Dealing with your sexuality is complicated enough when you know you’re straight, but can be confusing and stressful when you’re attracted to someone of the same sex. Discovering your sexuality is a process, and it can be helpful to talk with a counsellor as you’re trying to sort out your feelings. If you know you’re gay or bisexual and you’re coming out, the support of a counsellor can help you find ways to protect yourself from negative reactions.
Physical and Mental Health
You’ve probably heard about the mind-body connection, about how our thoughts and emotions affect our physical health. Some thoughts can direct us to behaviours that are harmful and even life-threatening. An example is a person with an eating disorder who thinks she’s overweight even when she’s too thin, and she limits her food intake. She also might force herself to vomit, take diet pills or laxatives, or exercise a lot. Females are more likely to have an eating disorder than males, but up to 15 percent of teens with this problem are males. If you have an eating disorder, you might try to keep it a secret, which isn’t a good idea because there’s a risk of serious damage to your body. Often, it’s a family member or friend who notices the thinness and urges the person to go for help.
Alcohol and drugs also affect the body. What starts out as curiosity, or just going along with what everyone else is doing, can end up as a habit: something you do regularly when you’re bored, stressed, down, or hanging out with certain friends. Then it becomes something you need every weekend or every day.
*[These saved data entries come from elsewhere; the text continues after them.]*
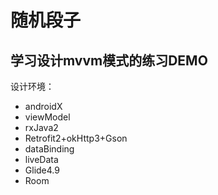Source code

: # 随机段子
## 学习设计mvvm模式的练习DEMO

设计环境：
* androidX
* viewModel
* rxJava2
* Retrofit2+okHttp3+Gson
* dataBinding
* liveData
* Glide4.9
* Room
Substances can wreak havoc on your body’s organs, like your brain and liver. Surprisingly, substances can actually cause mental health problems. Alcohol, for example, is relaxing, but it’s a depressant and can bring your mood down. Each of the street drugs has its own effect on your brain; for example, using marijuana over time can make you anxious, or so laid back that you have no initiative. Then there are the legal problems: you might never have thought you could get charged.
Your use of alcohol and drugs is a personal decision, and the CMHS counsellor isn’t going to preach at you. If you’re getting concerned, however, the counsellor can be a sounding board.
Anger is such a complicated emotion. Something that angers one person might hardly register on another. There are naturally hot-tempered people, and others who are mellow most of the time. Some people express anger outwardly, while others hold in their anger.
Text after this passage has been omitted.